= Beginning of Section =

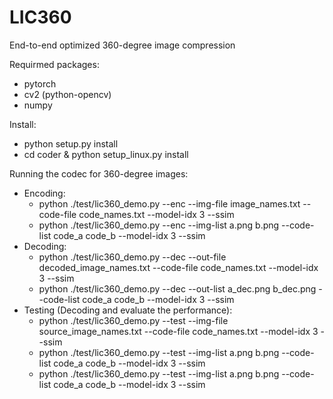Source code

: # LIC360
End-to-end optimized 360-degree image compression

Requirmed packages:
- pytorch
- cv2 (python-opencv)
- numpy 
 
Install:
* python setup.py install
* cd coder & python setup_linux.py install
	
Running the codec for 360-degree images:
* Encoding:
 	* python ./test/lic360_demo.py --enc --img-file image_names.txt --code-file code_names.txt --model-idx 3 --ssim
 	* python ./test/lic360_demo.py --enc --img-list a.png b.png --code-list code_a code_b --model-idx 3 --ssim
* Decoding:
 	* python ./test/lic360_demo.py --dec --out-file decoded_image_names.txt --code-file code_names.txt --model-idx 3 --ssim
 	* python ./test/lic360_demo.py --dec --out-list a_dec.png b_dec.png --code-list code_a code_b --model-idx 3 --ssim
* Testing (Decoding and evaluate the performance):
 	* python ./test/lic360_demo.py --test --img-file source_image_names.txt --code-file code_names.txt --model-idx 3 --ssim
 	* python ./test/lic360_demo.py --test --img-list a.png b.png --code-list code_a code_b --model-idx 3 --ssim
 	* python ./test/lic360_demo.py --test --img-list a.png b.png --code-list code_a code_b --model-idx 3 --ssim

= End of Section =

(PROBLEM REQUIREMENTS): Every line in the data above that contains "degree" needs to be copied.

(COMPLETED TASK):
End-to-end optimized 360-degree image compression
Running the codec for 360-degree images:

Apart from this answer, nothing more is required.